[Stored data]

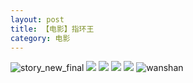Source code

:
 ```yaml
---
layout: post
title: 【电影】指环王
category: 电影
---
```

![story_new_final](http://rjbwi03xh.hd-bkt.clouddn.com/img/story_new_final_0322.png)
![](http://rjbwi03xh.hd-bkt.clouddn.com/img/rings-220405-1.png)
![](http://rjbwi03xh.hd-bkt.clouddn.com/img/rings-220405-2.png)
![](http://rjbwi03xh.hd-bkt.clouddn.com/img/rings-220405-3.png)
![](http://rjbwi03xh.hd-bkt.clouddn.com/img/rings-220405-4.png)
![wanshan](http://rjbwi03xh.hd-bkt.clouddn.com/img/wanshan.png)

[/Stored data]

» **Task instructions**:
A faithful copy of the data above is wanted, with every image left out.

» **Output for this exercise**:
Source code

:
 ```yaml
---
layout: post
title: 【电影】指环王
category: 电影
---
```

![story_new_final](http://rjbwi03xh.hd-bkt.clouddn.com/img/story_new_final_0322.png)
![](http://rjbwi03xh.hd-bkt.clouddn.com/img/rings-220405-1.png)
![](http://rjbwi03xh.hd-bkt.clouddn.com/img/rings-220405-2.png)
![](http://rjbwi03xh.hd-bkt.clouddn.com/img/rings-220405-3.png)
![](http://rjbwi03xh.hd-bkt.clouddn.com/img/rings-220405-4.png)
![wanshan](http://rjbwi03xh.hd-bkt.clouddn.com/img/wanshan.png)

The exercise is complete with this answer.